Description

We are seeking an experienced DevOps Engineer to join our enterprise operations team. This role is critical to ensuring the availability, scalability, and performance of our monitoring and alerting systems. The ideal candidate will be an AWS-savvy engineer with deep expertise in observability tools like Datadog, event management platforms such as BigPanda, and best practices for infrastructure automation in cloud environments. You will work closely with development, infrastructure, and problem management teams to ensure high system uptime, precise alerting, and visibility across platforms.

Key Responsibilities

  • Manage and maintain enterprise monitoring systems, including configuration of alert templates and integration with BigPanda.
  • Ensure alert quality, CMDB integration, and adherence to AWS monitoring best practices.
  • Serve as the administrator for APM and observability tools (Datadog, BigPanda).
  • Create and maintain logging and indexing strategies to support development and operational visibility.
  • Develop and manage infrastructure configuration using CloudFormation and Serverless frameworks.
  • Collaborate with DevOps and other technical teams on escalations and root cause analysis.
  • Oversee uptime and availability reporting and dashboard development for operational insights.
  • Provide hands-on support during incidents and outages, and guide teams through event resolution.
  • Mentor and train support personnel on monitoring tools and operational processes.
  • Evaluate new technologies, participate in training, and stay current on emerging trends.
  • Perform other duties as assigned in support of global platform operations.

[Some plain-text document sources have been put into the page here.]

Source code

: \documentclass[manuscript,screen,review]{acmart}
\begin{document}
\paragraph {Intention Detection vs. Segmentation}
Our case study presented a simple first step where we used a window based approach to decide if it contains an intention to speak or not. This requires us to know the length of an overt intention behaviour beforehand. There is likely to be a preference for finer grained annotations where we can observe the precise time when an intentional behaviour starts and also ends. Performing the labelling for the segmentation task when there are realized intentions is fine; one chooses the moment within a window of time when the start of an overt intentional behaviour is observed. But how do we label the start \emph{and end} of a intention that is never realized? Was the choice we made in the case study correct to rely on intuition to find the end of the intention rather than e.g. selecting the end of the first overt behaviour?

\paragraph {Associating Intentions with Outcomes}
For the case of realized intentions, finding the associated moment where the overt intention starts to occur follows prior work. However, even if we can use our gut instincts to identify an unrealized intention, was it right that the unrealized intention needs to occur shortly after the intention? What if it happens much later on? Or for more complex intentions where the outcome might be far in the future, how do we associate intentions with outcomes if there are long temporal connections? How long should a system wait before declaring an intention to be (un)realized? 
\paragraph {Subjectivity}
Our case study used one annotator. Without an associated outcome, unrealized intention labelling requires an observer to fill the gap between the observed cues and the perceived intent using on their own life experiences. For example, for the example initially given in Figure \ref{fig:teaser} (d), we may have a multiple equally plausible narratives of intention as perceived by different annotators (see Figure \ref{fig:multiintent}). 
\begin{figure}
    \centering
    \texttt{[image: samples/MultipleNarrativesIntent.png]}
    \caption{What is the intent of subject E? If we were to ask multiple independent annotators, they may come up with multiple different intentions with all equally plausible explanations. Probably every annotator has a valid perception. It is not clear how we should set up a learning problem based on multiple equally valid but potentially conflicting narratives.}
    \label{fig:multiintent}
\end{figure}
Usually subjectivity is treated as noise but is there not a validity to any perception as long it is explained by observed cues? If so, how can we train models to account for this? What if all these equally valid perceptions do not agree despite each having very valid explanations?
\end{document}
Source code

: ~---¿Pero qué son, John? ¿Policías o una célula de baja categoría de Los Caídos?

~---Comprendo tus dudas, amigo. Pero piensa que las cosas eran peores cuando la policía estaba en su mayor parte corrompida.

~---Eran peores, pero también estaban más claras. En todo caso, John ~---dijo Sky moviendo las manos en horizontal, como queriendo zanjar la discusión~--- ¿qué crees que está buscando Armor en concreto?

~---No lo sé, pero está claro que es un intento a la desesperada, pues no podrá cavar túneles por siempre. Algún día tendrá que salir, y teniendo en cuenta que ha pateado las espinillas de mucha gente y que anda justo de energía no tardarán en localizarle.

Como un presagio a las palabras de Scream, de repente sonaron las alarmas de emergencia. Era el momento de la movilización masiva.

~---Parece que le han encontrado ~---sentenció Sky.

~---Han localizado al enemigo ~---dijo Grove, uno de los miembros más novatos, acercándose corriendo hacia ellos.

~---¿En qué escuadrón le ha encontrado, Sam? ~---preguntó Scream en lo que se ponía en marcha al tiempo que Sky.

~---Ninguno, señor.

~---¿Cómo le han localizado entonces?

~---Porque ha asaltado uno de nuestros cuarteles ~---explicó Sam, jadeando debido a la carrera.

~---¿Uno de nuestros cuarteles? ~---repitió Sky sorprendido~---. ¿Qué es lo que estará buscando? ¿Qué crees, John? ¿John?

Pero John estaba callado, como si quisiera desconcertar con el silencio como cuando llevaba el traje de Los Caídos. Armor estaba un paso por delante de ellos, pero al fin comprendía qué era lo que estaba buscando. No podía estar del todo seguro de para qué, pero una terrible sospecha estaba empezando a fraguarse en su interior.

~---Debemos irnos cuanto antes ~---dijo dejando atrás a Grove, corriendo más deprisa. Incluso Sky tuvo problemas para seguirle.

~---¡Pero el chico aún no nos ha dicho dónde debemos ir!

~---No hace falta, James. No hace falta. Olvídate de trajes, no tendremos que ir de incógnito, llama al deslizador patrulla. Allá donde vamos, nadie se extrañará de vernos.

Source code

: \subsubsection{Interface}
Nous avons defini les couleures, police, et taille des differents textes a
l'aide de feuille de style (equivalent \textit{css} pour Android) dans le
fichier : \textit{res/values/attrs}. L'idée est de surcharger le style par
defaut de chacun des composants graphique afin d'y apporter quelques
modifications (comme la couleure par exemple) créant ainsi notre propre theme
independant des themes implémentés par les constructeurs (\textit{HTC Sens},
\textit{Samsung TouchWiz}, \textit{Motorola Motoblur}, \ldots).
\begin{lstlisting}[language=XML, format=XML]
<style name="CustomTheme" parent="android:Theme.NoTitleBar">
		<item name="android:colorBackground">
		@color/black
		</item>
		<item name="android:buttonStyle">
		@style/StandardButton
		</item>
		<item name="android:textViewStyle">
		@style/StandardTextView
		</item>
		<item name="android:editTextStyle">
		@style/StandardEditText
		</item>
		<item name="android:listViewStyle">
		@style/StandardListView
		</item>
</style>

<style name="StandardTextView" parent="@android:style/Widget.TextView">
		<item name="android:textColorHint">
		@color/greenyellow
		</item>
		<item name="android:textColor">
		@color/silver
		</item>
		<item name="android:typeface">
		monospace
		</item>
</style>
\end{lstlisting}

Required Skills & Qualifications

  • 10+ years of experience in Information Technology with a strong infrastructure background.
  • 4+ years of hands-on experience running production systems on AWS.
  • Proficiency with Datadog, including site and log monitoring, dashboard creation, and alert configuration.
  • Solid knowledge of AWS tools such as DynamoDB, S3, Cognito, EC2, and CloudFormation.
  • Hands-on experience with JavaScript and TypeScript.
  • Familiarity with serverless architectures and monitoring containers.
  • Experience in container technologies such as Docker and Kubernetes.
  • Working knowledge of Windows Server, IIS, and cloud-based infrastructure tools.
  • Experience with CI/CD pipelines and source control (Git, SVN, etc.).
  • Familiarity with Ansible or similar configuration management tools.
  • Strong troubleshooting skills across systems and networks.
  • Ability to create dashboards that report on cost and performance metrics.
  • Exceptional verbal and written communication skills across all organizational levels.
  • Strong collaboration, integrity, and technical ownership

Education

Any Gradute